What to work on:
In the data below, find every line with the word "more" and copy it out.

BEGIN Dataset extract

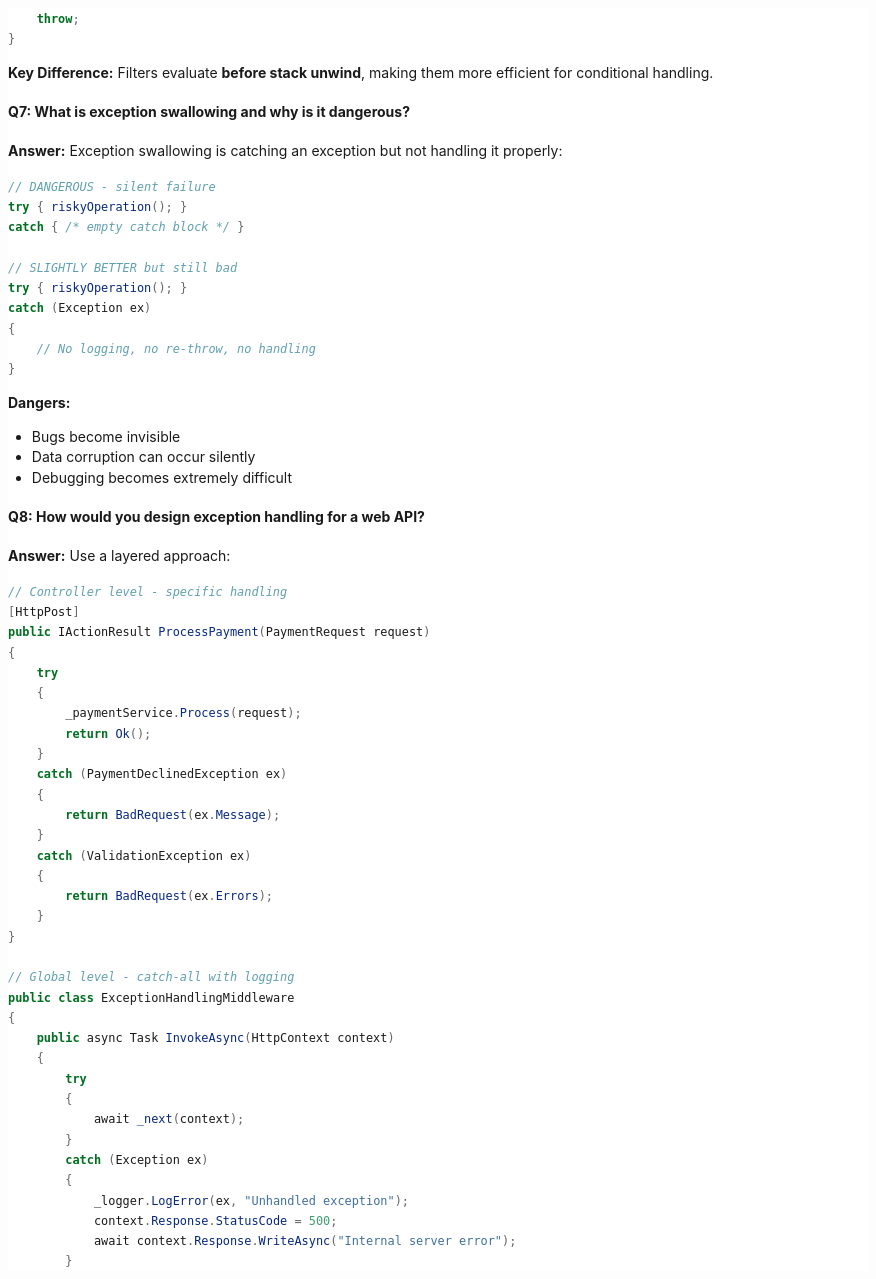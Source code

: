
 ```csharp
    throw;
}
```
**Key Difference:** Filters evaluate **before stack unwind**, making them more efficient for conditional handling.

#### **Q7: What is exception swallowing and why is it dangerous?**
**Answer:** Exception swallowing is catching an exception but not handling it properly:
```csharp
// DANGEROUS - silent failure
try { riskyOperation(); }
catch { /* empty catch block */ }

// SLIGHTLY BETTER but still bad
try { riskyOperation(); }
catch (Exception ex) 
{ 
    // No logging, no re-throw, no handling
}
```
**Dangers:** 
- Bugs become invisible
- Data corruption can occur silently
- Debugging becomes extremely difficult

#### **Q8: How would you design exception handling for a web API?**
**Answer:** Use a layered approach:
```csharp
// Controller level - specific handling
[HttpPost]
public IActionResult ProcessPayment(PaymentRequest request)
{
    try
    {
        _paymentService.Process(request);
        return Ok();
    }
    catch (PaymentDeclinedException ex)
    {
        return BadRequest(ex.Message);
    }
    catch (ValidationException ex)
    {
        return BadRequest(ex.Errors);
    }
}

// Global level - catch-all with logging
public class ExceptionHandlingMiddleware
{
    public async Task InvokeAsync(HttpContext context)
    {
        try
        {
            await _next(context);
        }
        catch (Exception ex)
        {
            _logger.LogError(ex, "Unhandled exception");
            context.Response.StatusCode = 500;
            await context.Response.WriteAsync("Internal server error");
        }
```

END Dataset extract
BEGIN Dataset extract

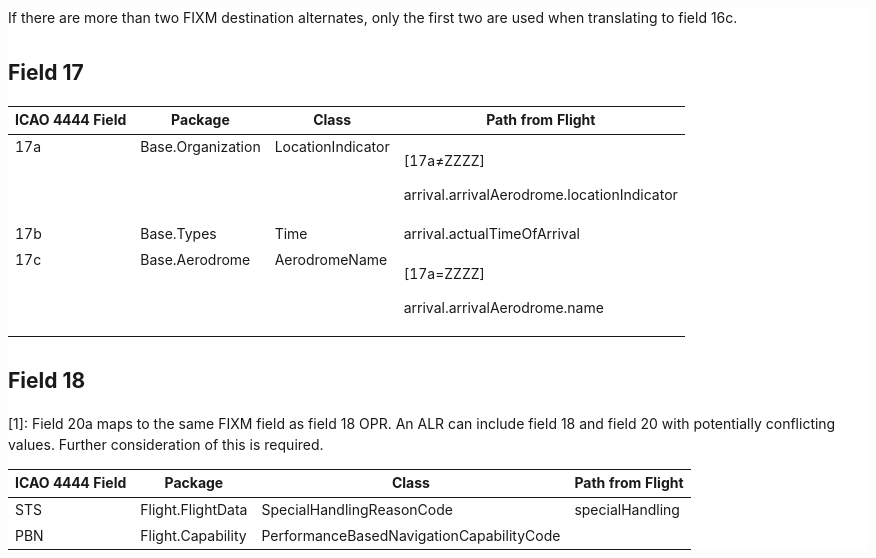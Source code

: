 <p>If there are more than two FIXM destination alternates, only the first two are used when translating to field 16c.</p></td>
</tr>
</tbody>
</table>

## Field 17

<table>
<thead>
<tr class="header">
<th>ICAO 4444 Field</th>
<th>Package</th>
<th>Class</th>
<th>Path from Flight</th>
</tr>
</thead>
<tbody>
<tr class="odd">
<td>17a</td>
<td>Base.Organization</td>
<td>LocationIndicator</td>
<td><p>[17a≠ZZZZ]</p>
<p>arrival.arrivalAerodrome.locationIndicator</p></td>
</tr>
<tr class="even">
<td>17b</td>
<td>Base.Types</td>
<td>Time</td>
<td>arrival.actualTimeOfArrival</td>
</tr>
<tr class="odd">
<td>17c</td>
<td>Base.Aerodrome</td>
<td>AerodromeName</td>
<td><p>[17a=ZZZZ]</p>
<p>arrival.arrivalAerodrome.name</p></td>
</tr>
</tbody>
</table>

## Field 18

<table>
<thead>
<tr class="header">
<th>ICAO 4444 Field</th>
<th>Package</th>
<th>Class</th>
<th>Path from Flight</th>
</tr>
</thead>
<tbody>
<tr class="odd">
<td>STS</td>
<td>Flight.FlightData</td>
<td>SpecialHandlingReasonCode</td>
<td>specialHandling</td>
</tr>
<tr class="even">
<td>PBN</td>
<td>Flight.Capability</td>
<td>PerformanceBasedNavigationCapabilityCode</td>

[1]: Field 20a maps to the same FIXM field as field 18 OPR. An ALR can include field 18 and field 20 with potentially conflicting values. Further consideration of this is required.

END Dataset extract
BEGIN Dataset extract

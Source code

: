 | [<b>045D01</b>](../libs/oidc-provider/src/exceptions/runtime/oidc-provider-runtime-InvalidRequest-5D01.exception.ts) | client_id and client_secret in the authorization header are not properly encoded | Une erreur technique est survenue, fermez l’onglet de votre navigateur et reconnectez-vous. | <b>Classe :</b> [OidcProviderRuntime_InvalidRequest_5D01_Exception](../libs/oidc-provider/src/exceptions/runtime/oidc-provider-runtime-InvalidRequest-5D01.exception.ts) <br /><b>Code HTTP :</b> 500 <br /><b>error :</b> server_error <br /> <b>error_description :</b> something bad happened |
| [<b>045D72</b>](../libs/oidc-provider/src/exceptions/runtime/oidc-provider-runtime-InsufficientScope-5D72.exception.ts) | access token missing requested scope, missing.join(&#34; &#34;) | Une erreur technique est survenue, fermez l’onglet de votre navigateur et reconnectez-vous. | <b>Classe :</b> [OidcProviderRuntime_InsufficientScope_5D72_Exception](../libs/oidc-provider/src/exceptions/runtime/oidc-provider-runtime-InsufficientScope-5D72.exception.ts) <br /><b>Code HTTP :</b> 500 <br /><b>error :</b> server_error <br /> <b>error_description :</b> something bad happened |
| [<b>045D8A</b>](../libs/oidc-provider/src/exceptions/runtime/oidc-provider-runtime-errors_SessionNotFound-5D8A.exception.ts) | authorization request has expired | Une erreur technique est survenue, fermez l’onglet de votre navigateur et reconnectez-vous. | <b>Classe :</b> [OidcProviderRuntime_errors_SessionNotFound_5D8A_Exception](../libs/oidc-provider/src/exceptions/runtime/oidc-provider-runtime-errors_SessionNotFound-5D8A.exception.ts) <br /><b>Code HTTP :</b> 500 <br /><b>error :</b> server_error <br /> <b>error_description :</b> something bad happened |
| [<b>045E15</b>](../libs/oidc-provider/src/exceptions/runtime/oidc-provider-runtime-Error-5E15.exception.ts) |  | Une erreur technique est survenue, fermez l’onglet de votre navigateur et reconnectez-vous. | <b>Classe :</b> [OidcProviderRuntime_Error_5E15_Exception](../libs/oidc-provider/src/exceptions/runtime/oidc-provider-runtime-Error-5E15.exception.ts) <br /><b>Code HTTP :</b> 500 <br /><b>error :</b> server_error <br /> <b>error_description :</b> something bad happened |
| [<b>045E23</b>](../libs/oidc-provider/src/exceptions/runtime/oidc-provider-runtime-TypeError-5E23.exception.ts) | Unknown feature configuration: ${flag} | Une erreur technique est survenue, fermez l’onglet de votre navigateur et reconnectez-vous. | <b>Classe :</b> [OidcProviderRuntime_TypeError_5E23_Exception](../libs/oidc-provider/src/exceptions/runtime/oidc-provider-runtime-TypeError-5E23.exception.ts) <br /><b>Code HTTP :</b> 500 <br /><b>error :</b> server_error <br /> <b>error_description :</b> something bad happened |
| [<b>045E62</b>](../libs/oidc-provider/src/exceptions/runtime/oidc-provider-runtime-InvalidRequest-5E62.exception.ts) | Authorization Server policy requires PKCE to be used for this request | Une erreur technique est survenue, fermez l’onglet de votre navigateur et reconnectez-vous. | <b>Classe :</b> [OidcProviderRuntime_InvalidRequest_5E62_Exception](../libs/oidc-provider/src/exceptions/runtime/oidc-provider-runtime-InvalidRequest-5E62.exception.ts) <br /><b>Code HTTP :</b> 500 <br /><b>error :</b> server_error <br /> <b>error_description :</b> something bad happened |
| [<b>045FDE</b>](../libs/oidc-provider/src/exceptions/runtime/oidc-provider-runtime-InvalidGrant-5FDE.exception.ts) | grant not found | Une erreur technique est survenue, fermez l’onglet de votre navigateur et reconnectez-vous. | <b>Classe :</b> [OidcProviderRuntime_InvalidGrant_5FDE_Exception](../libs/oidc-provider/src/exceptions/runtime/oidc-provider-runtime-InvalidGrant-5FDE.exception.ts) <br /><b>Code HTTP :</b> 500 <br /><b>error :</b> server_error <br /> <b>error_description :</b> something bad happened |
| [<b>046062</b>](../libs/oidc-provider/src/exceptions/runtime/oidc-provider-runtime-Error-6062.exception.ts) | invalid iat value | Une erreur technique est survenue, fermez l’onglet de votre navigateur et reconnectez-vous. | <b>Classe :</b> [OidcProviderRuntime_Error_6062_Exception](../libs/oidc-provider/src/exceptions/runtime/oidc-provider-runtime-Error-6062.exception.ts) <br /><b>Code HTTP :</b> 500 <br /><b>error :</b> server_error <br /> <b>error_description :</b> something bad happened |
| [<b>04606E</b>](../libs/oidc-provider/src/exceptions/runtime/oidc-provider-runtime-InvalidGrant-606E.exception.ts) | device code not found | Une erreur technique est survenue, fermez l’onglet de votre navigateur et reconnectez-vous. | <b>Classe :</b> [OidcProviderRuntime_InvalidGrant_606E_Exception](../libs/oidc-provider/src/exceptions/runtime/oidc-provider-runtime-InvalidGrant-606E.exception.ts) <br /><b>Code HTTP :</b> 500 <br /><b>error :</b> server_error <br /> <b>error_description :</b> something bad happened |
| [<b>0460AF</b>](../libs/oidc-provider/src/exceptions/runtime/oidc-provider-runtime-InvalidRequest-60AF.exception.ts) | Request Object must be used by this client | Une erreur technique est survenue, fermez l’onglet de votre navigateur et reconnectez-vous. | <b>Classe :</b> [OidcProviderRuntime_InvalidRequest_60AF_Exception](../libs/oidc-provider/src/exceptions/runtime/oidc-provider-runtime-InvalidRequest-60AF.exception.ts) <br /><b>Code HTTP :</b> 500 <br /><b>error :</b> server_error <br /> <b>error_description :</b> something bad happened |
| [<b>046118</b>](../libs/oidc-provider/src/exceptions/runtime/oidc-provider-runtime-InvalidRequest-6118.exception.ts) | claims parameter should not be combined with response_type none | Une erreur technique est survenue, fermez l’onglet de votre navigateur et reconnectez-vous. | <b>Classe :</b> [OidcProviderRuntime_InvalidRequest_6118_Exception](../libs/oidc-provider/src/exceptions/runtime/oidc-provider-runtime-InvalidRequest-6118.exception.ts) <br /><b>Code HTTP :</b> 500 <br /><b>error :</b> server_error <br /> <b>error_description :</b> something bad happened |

END Dataset extract

Completed task:
**Key Difference:** Filters evaluate **before stack unwind**, making them more efficient for conditional handling.
: <p>If there are more than two FIXM destination alternates, only the first two are used when translating to field 16c.</p></td>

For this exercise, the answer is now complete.